There are currently few options available for treating severe RSV infection in infants, and lack of appropriate animal models continues to slow preclinical development. However, recent studies have proven the calf as a relevant model for testing disease intervention strategies. Jordan et al. used the calf model to test the efficacy of a novel RSV fusion inhibitor for reducing RSV-associated disease severity [178]. When administered intravenously starting 24 or 72 h post-infection, the antiviral drug showed clear therapeutic benefit by reducing clinical disease, lung pathology and viral load. In another recent study, Walsh et al. investigated the efficacy of ibuprofen for controlling disease severity during bRSV infection in the calf [179]. NSAIDS are commonly administered to both humans and animals to control symptoms during mild respiratory infections. However, there is little evidence to support or discourage their use during RSV infection. Calves were administered ibuprofen in the milk replacer, beginning on the day of inoculation. Animals receiving ibuprofen showed a mild reduction in virus associated clinical signs, but no differences in lung pathology compared to placebo treated controls [137]. Interestingly, calves receiving ibuprofen shed higher amounts of virus, suggesting that the therapy had a negative impact on host antiviral immunity.
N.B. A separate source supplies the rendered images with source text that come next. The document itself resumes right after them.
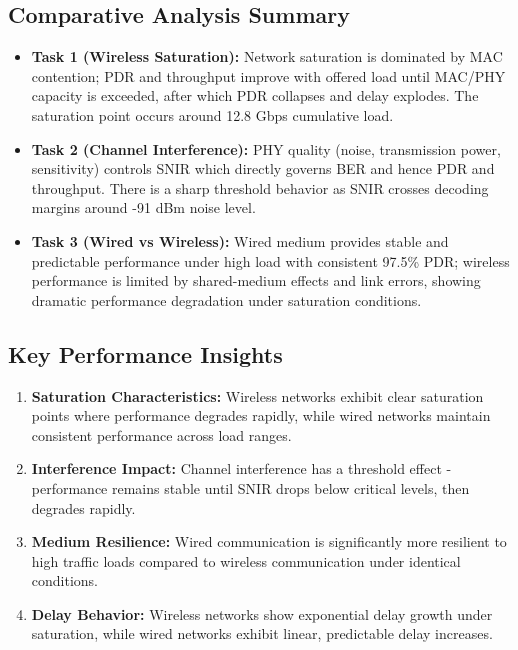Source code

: \documentclass{article}
\begin{document}
\subsection{Comparative Analysis Summary}

\begin{itemize}

  \item \textbf{Task 1 (Wireless Saturation):} Network saturation is dominated by MAC contention; PDR and throughput improve with offered load until MAC/PHY capacity is exceeded, after which PDR collapses and delay explodes. The saturation point occurs around 12.8 Gbps cumulative load.

  

  \item \textbf{Task 2 (Channel Interference):} PHY quality (noise, transmission power, sensitivity) controls SNIR which directly governs BER and hence PDR and throughput. There is a sharp threshold behavior as SNIR crosses decoding margins around -91 dBm noise level.

  

  \item \textbf{Task 3 (Wired vs Wireless):} Wired medium provides stable and predictable performance under high load with consistent 97.5\% PDR; wireless performance is limited by shared-medium effects and link errors, showing dramatic performance degradation under saturation conditions.

\end{itemize}

\subsection{Key Performance Insights}

\begin{enumerate}

  \item \textbf{Saturation Characteristics:} Wireless networks exhibit clear saturation points where performance degrades rapidly, while wired networks maintain consistent performance across load ranges.

  

  \item \textbf{Interference Impact:} Channel interference has a threshold effect - performance remains stable until SNIR drops below critical levels, then degrades rapidly.

  

  \item \textbf{Medium Resilience:} Wired communication is significantly more resilient to high traffic loads compared to wireless communication under identical conditions.

  

  \item \textbf{Delay Behavior:} Wireless networks show exponential delay growth under saturation, while wired networks exhibit linear, predictable delay increases.

\end{enumerate}
\end{document}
Neutrophil NETS are composed of extracellular DNA networked with antimicrobial peptides and histones. NET formation has recently been shown to contribute to airway obstruction during severe RSV infection [79]. In a proof-of-concept study, Cortjens et al. used aerosolized dornase alfa, a recombinant deoxyribonuclease, to target and reduce neutrophil extracellular trap formation in calves with bRSV [180]. While the treatment had some limitations, calves receiving dornase alfa showed reduced NET formation and airway obstruction in the lungs at necropsy, on day 7 post-infection. Importantly, the combined results of these studies underline the utility of the calf model as a physiologic host for testing both therapies and vaccines that may be effective against hRSV infection in human infants.

12. Conclusions

Development of RSV vaccines and therapeutics has been a work in progress for over 50 years. However, recent significant advancements in our understanding of RSV pathogenesis have led to an unprecedented number of promising vaccine and therapeutic candidates in the development pipeline. The bovine model has been instrumental in the advancement of several of these promising candidates. There are several important similarities in diseases pathogenesis and host antiviral immunity between hRSV and bRSV infection. If utilized appropriately, studying RSV infection in a physiologic host model such as the neonatal calf can continue to further our understanding of efficacy, selection of appropriate correlates of protection, and duration of immunity. In turn, while vaccine development for bRSV infection in cattle has been somewhat stagnant in recent years, in the true spirit of One Health, the veterinary field will ultimately benefit from advancements made in human health, as many of the same principles can be applied to improving calf health and productivity.